[[ Data shown open ]]

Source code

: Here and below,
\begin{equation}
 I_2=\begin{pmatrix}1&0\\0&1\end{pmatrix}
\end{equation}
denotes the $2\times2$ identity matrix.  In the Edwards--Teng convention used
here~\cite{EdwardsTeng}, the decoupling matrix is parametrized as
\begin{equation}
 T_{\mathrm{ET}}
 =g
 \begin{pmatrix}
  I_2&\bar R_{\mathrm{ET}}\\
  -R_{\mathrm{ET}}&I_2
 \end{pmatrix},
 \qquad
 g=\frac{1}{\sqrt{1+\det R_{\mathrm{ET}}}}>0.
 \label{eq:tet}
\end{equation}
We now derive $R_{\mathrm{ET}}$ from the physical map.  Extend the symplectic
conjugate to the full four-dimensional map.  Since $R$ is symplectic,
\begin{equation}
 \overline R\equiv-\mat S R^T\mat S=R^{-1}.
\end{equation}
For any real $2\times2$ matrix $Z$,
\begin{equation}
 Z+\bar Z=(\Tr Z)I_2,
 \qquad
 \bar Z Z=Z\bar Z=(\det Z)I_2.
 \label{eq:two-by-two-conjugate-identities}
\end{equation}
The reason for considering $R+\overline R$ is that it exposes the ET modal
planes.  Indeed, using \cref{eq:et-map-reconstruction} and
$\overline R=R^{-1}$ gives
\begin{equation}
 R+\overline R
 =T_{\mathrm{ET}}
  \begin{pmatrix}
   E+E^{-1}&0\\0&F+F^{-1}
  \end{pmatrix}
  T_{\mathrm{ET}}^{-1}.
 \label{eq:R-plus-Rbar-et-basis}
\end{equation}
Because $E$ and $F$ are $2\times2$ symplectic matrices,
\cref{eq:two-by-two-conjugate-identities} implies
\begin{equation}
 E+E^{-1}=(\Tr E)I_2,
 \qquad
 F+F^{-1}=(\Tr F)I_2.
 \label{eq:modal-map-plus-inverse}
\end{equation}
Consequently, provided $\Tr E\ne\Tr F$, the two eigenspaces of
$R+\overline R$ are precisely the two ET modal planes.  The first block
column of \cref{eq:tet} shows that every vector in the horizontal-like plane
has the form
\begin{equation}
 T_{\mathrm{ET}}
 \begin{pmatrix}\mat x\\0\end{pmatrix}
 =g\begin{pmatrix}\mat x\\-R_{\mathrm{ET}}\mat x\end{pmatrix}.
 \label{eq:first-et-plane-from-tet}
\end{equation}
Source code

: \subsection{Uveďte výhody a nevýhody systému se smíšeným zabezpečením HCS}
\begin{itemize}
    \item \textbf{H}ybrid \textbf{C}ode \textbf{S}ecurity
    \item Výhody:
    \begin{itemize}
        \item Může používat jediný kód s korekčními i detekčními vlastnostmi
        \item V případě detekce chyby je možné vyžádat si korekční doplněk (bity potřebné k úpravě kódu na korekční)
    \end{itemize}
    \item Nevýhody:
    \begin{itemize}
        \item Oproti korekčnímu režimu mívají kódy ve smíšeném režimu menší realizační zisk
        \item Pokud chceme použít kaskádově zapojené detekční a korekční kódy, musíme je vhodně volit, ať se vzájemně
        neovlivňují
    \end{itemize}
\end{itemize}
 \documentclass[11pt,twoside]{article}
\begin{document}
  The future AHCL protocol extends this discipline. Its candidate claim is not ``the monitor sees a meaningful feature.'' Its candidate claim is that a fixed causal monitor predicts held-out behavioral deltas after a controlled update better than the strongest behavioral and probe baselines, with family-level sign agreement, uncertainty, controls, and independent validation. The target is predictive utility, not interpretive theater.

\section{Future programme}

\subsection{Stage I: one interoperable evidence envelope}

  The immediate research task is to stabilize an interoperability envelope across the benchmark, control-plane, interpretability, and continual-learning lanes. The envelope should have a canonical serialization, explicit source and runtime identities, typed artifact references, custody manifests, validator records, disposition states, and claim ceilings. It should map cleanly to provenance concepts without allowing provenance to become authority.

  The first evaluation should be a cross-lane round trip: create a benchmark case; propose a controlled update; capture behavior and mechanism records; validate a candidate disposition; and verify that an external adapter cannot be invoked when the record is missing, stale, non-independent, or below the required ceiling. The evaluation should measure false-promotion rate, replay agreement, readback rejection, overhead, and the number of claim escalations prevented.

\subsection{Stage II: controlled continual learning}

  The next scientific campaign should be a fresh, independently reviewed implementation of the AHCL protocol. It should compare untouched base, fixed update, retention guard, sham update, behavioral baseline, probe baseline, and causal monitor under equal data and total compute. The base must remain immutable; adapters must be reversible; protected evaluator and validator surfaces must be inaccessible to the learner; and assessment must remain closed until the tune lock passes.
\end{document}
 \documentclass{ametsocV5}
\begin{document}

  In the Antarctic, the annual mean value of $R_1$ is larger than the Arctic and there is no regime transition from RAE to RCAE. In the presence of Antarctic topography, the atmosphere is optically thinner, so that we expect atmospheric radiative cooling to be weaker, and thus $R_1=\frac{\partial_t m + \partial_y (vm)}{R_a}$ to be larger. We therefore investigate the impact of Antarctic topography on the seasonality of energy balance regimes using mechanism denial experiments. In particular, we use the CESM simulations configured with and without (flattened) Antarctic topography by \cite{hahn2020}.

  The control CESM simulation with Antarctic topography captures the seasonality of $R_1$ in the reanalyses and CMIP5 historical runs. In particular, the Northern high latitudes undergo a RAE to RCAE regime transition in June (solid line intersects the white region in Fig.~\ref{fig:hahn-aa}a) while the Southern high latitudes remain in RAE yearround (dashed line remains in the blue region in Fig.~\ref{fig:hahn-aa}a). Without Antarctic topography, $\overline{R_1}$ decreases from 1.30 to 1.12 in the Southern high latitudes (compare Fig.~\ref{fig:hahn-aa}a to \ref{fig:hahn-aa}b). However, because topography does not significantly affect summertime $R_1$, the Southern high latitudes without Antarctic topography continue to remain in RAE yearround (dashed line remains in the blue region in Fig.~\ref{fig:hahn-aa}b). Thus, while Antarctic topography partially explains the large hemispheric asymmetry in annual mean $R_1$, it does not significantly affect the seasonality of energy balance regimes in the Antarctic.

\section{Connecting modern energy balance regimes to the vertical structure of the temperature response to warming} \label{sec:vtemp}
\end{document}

[[ Data shown closed ]]

Activity >> Retype every entry above, word for word.

Task result >>
Source code

: Here and below,
\begin{equation}
 I_2=\begin{pmatrix}1&0\\0&1\end{pmatrix}
\end{equation}
denotes the $2\times2$ identity matrix.  In the Edwards--Teng convention used
here~\cite{EdwardsTeng}, the decoupling matrix is parametrized as
\begin{equation}
 T_{\mathrm{ET}}
 =g
 \begin{pmatrix}
  I_2&\bar R_{\mathrm{ET}}\\
  -R_{\mathrm{ET}}&I_2
 \end{pmatrix},
 \qquad
 g=\frac{1}{\sqrt{1+\det R_{\mathrm{ET}}}}>0.
 \label{eq:tet}
\end{equation}
We now derive $R_{\mathrm{ET}}$ from the physical map.  Extend the symplectic
conjugate to the full four-dimensional map.  Since $R$ is symplectic,
\begin{equation}
 \overline R\equiv-\mat S R^T\mat S=R^{-1}.
\end{equation}
For any real $2\times2$ matrix $Z$,
\begin{equation}
 Z+\bar Z=(\Tr Z)I_2,
 \qquad
 \bar Z Z=Z\bar Z=(\det Z)I_2.
 \label{eq:two-by-two-conjugate-identities}
\end{equation}
The reason for considering $R+\overline R$ is that it exposes the ET modal
planes.  Indeed, using \cref{eq:et-map-reconstruction} and
$\overline R=R^{-1}$ gives
\begin{equation}
 R+\overline R
 =T_{\mathrm{ET}}
  \begin{pmatrix}
   E+E^{-1}&0\\0&F+F^{-1}
  \end{pmatrix}
  T_{\mathrm{ET}}^{-1}.
 \label{eq:R-plus-Rbar-et-basis}
\end{equation}
Because $E$ and $F$ are $2\times2$ symplectic matrices,
\cref{eq:two-by-two-conjugate-identities} implies
\begin{equation}
 E+E^{-1}=(\Tr E)I_2,
 \qquad
 F+F^{-1}=(\Tr F)I_2.
 \label{eq:modal-map-plus-inverse}
\end{equation}
Consequently, provided $\Tr E\ne\Tr F$, the two eigenspaces of
$R+\overline R$ are precisely the two ET modal planes.  The first block
column of \cref{eq:tet} shows that every vector in the horizontal-like plane
has the form
\begin{equation}
 T_{\mathrm{ET}}
 \begin{pmatrix}\mat x\\0\end{pmatrix}
 =g\begin{pmatrix}\mat x\\-R_{\mathrm{ET}}\mat x\end{pmatrix}.
 \label{eq:first-et-plane-from-tet}
\end{equation}
Source code

: \subsection{Uveďte výhody a nevýhody systému se smíšeným zabezpečením HCS}
\begin{itemize}
    \item \textbf{H}ybrid \textbf{C}ode \textbf{S}ecurity
    \item Výhody:
    \begin{itemize}
        \item Může používat jediný kód s korekčními i detekčními vlastnostmi
        \item V případě detekce chyby je možné vyžádat si korekční doplněk (bity potřebné k úpravě kódu na korekční)
    \end{itemize}
    \item Nevýhody:
    \begin{itemize}
        \item Oproti korekčnímu režimu mívají kódy ve smíšeném režimu menší realizační zisk
        \item Pokud chceme použít kaskádově zapojené detekční a korekční kódy, musíme je vhodně volit, ať se vzájemně
        neovlivňují
    \end{itemize}
\end{itemize}
 \documentclass[11pt,twoside]{article}
\begin{document}
  The future AHCL protocol extends this discipline. Its candidate claim is not ``the monitor sees a meaningful feature.'' Its candidate claim is that a fixed causal monitor predicts held-out behavioral deltas after a controlled update better than the strongest behavioral and probe baselines, with family-level sign agreement, uncertainty, controls, and independent validation. The target is predictive utility, not interpretive theater.

\section{Future programme}

\subsection{Stage I: one interoperable evidence envelope}

  The immediate research task is to stabilize an interoperability envelope across the benchmark, control-plane, interpretability, and continual-learning lanes. The envelope should have a canonical serialization, explicit source and runtime identities, typed artifact references, custody manifests, validator records, disposition states, and claim ceilings. It should map cleanly to provenance concepts without allowing provenance to become authority.

  The first evaluation should be a cross-lane round trip: create a benchmark case; propose a controlled update; capture behavior and mechanism records; validate a candidate disposition; and verify that an external adapter cannot be invoked when the record is missing, stale, non-independent, or below the required ceiling. The evaluation should measure false-promotion rate, replay agreement, readback rejection, overhead, and the number of claim escalations prevented.

\subsection{Stage II: controlled continual learning}

  The next scientific campaign should be a fresh, independently reviewed implementation of the AHCL protocol. It should compare untouched base, fixed update, retention guard, sham update, behavioral baseline, probe baseline, and causal monitor under equal data and total compute. The base must remain immutable; adapters must be reversible; protected evaluator and validator surfaces must be inaccessible to the learner; and assessment must remain closed until the tune lock passes.
\end{document}
 \documentclass{ametsocV5}
\begin{document}

  In the Antarctic, the annual mean value of $R_1$ is larger than the Arctic and there is no regime transition from RAE to RCAE. In the presence of Antarctic topography, the atmosphere is optically thinner, so that we expect atmospheric radiative cooling to be weaker, and thus $R_1=\frac{\partial_t m + \partial_y (vm)}{R_a}$ to be larger. We therefore investigate the impact of Antarctic topography on the seasonality of energy balance regimes using mechanism denial experiments. In particular, we use the CESM simulations configured with and without (flattened) Antarctic topography by \cite{hahn2020}.

  The control CESM simulation with Antarctic topography captures the seasonality of $R_1$ in the reanalyses and CMIP5 historical runs. In particular, the Northern high latitudes undergo a RAE to RCAE regime transition in June (solid line intersects the white region in Fig.~\ref{fig:hahn-aa}a) while the Southern high latitudes remain in RAE yearround (dashed line remains in the blue region in Fig.~\ref{fig:hahn-aa}a). Without Antarctic topography, $\overline{R_1}$ decreases from 1.30 to 1.12 in the Southern high latitudes (compare Fig.~\ref{fig:hahn-aa}a to \ref{fig:hahn-aa}b). However, because topography does not significantly affect summertime $R_1$, the Southern high latitudes without Antarctic topography continue to remain in RAE yearround (dashed line remains in the blue region in Fig.~\ref{fig:hahn-aa}b). Thus, while Antarctic topography partially explains the large hemispheric asymmetry in annual mean $R_1$, it does not significantly affect the seasonality of energy balance regimes in the Antarctic.

\section{Connecting modern energy balance regimes to the vertical structure of the temperature response to warming} \label{sec:vtemp}
\end{document}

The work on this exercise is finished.